Likely related people:

  • vincentkoc: Current-line blame and git show route the extracted isolated cron model-selection and fallback-policy files to commit 4e10969, which introduced the current modular cron runtime surface. (role: recent cron runtime contributor; confidence: high; commits: 4e10969aded0; files: src/cron/isolated-agent/model-selection.ts, src/cron/isolated-agent/run-fallback-policy.ts, src/agents/agent-scope.ts)
  • steipete: Recent local history shows multiple cron/fallback refactors and tests by Peter Steinberger, including owner-tool cron coverage and fallback assertion cleanup; this relevance is from merged history, not only authorship of this PR. (role: recent cron and fallback area contributor; confidence: medium; commits: 03a6e3b460a7, 8fd043abac71, b37dc4224072; files: src/cron/isolated-agent, src/agents/model-fallback.ts)
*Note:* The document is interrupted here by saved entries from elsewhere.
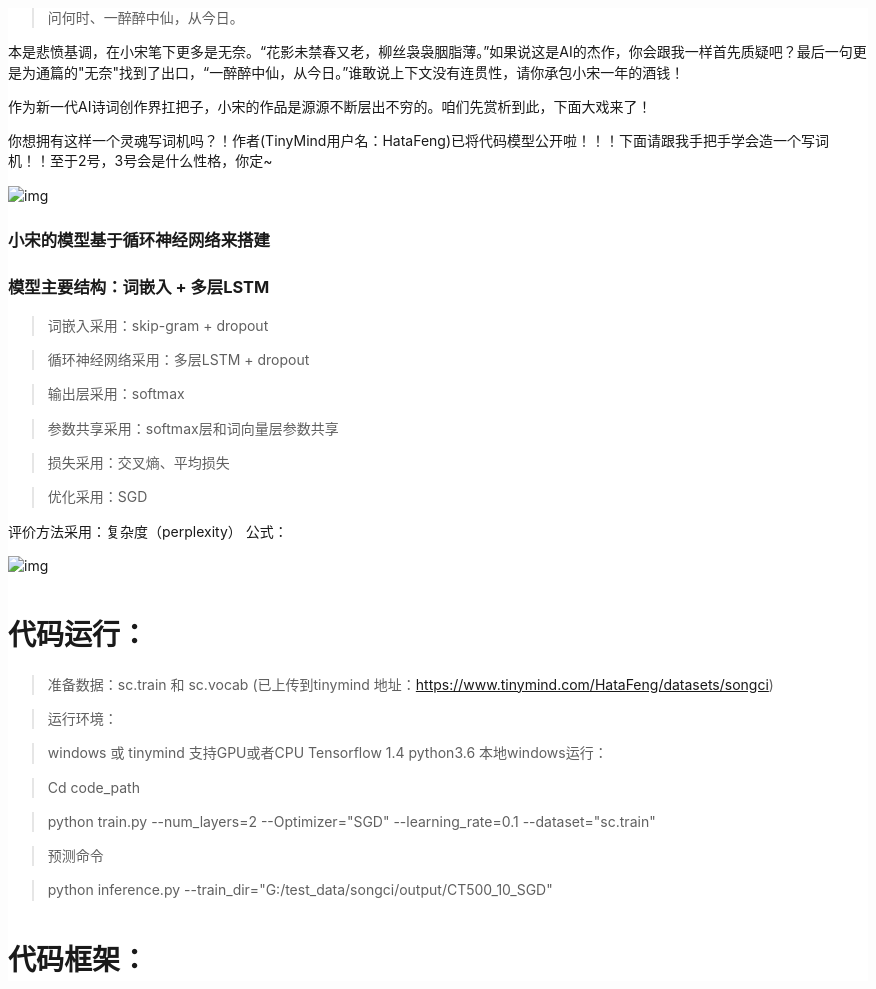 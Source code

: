 > 问何时、一醉醉中仙，从今日。



本是悲愤基调，在小宋笔下更多是无奈。“花影未禁春又老，柳丝袅袅胭脂薄。”如果说这是AI的杰作，你会跟我一样首先质疑吧？最后一句更是为通篇的"无奈"找到了出口，“一醉醉中仙，从今日。”谁敢说上下文没有连贯性，请你承包小宋一年的酒钱！



作为新一代AI诗词创作界扛把子，小宋的作品是源源不断层出不穷的。咱们先赏析到此，下面大戏来了！



你想拥有这样一个灵魂写词机吗？！作者(TinyMind用户名：HataFeng)已将代码模型公开啦！！！下面请跟我手把手学会造一个写词机！！至于2号，3号会是什么性格，你定~



![img](https://mmbiz.qpic.cn/mmbiz_gif/BnSNEaficFAZqcmm7SqfuYLQH7n8Dpvtdib4XRAKbrTEMQsMgAIVX2GYyeLvywMbzMRIiaBKiaejZKy7A87yM2caFQ/640?wx_fmt=gif&tp=webp&wxfrom=5&wx_lazy=1)



### **小宋的模型基于循环神经网络来搭建**

### **模型主要结构：词嵌入 + 多层LSTM**

> 词嵌入采用：skip-gram + dropout

> 循环神经网络采用：多层LSTM + dropout

> 输出层采用：softmax

> 参数共享采用：softmax层和词向量层参数共享

> 损失采用：交叉熵、平均损失

> 优化采用：SGD



评价方法采用：复杂度（perplexity） 公式：﻿﻿



![img](https://mmbiz.qpic.cn/mmbiz_png/BnSNEaficFAZqcmm7SqfuYLQH7n8DpvtdXnvpoCq67wvGM4cKV5ZQ2lIf3wicF4cBPCtVfEvxViaUgV60TzxXWCTA/640?wx_fmt=png&tp=webp&wxfrom=5&wx_lazy=1&wx_co=1)



# **代码运行：**

> 准备数据：sc.train 和 sc.vocab (已上传到tinymind 地址：https://www.tinymind.com/HataFeng/datasets/songci)

> 运行环境：

> windows 或 tinymind 支持GPU或者CPU Tensorflow 1.4 python3.6 本地windows运行：

> Cd code_path

> python train.py --num_layers=2 --Optimizer="SGD" --learning_rate=0.1 --dataset="sc.train"

> 预测命令

> python inference.py --train_dir="G:/test_data/songci/output/CT500_10_SGD"

#  **代码框架：**
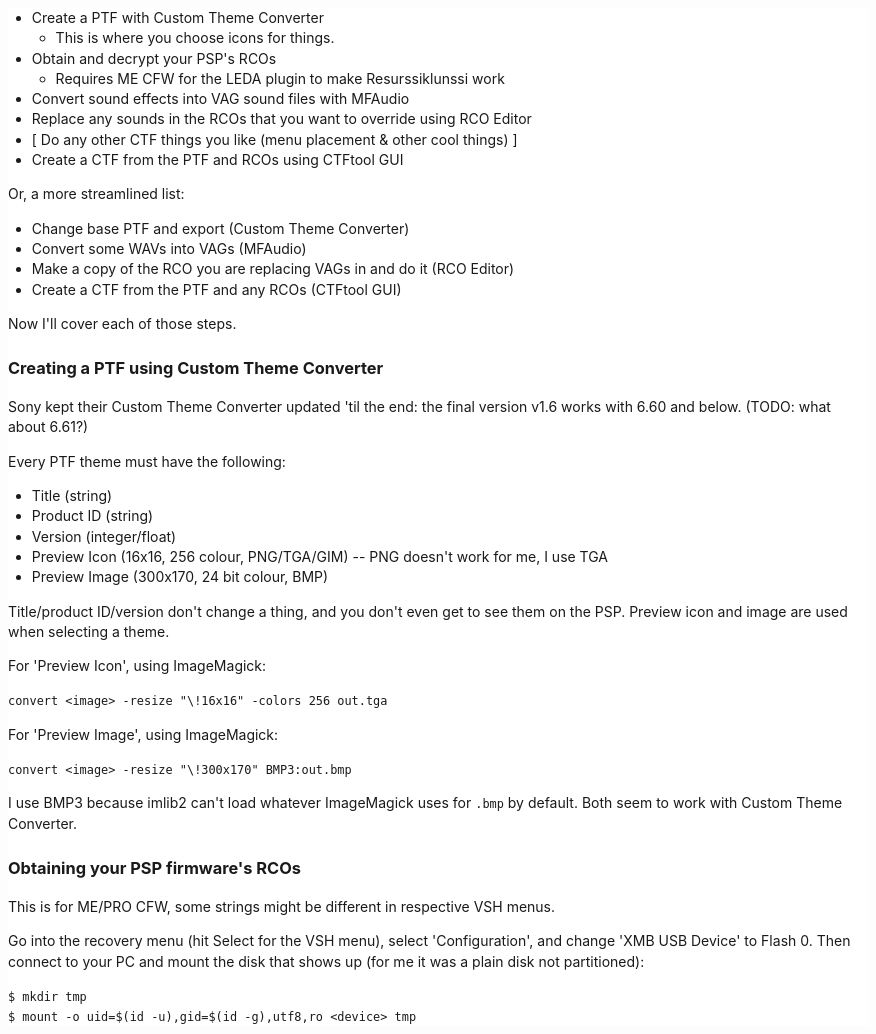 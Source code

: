   * Create a PTF with Custom Theme Converter
      * This is where you choose icons for things.
  * Obtain and decrypt your PSP's RCOs
      * Requires ME CFW for the LEDA plugin to make Resurssiklunssi work
  * Convert sound effects into VAG sound files with MFAudio
  * Replace any sounds in the RCOs that you want to override using RCO Editor
  * [ Do any other CTF things you like (menu placement & other cool things) ]
  * Create a CTF from the PTF and RCOs using CTFtool GUI

Or, a more streamlined list:

  * Change base PTF and export (Custom Theme Converter)
  * Convert some WAVs into VAGs (MFAudio)
  * Make a copy of the RCO you are replacing VAGs in and do it (RCO Editor)
  * Create a CTF from the PTF and any RCOs (CTFtool GUI)

Now I'll cover each of those steps.


### Creating a PTF using Custom Theme Converter

Sony kept their Custom Theme Converter updated 'til the end: the final version
v1.6 works with 6.60 and below. (TODO: what about 6.61?)

Every PTF theme must have the following:

  * Title (string)
  * Product ID (string)
  * Version (integer/float)
  * Preview Icon (16x16, 256 colour, PNG/TGA/GIM) -- PNG doesn't work for me, I
    use TGA
  * Preview Image (300x170, 24 bit colour, BMP)

Title/product ID/version don't change a thing, and you don't even get to see
them on the PSP. Preview icon and image are used when selecting a theme.

For 'Preview Icon', using ImageMagick:

    convert <image> -resize "\!16x16" -colors 256 out.tga

For 'Preview Image', using ImageMagick:

    convert <image> -resize "\!300x170" BMP3:out.bmp

I use BMP3 because imlib2 can't load whatever ImageMagick uses for `.bmp` by
default. Both seem to work with Custom Theme Converter.


### Obtaining your PSP firmware's RCOs

This is for ME/PRO CFW, some strings might be different in respective VSH menus.

Go into the recovery menu (hit Select for the VSH menu), select 'Configuration',
and change 'XMB USB Device' to Flash 0. Then connect to your PC and mount the
disk that shows up (for me it was a plain disk not partitioned):

    $ mkdir tmp
    $ mount -o uid=$(id -u),gid=$(id -g),utf8,ro <device> tmp


[psp-blog]: http://psp-handheld.blogspot.co.uk/2011/05/ctf-tool-gui-v44-create-extract-and.html
[bootsounds-guide]: http://endlessparadigm.com/forum/showthread.php?tid=400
  • yinghaosang: Commit f902697 added the per-job cron payload.fallbacks behavior that the PR preserves and composes with the new subagent fallback path. (role: fallback-policy feature contributor; confidence: medium; commits: f902697bd5c4; files: src/cron/isolated-agent/run-fallback-policy.ts, src/cron/isolated-agent/run.payload-fallbacks.test.ts)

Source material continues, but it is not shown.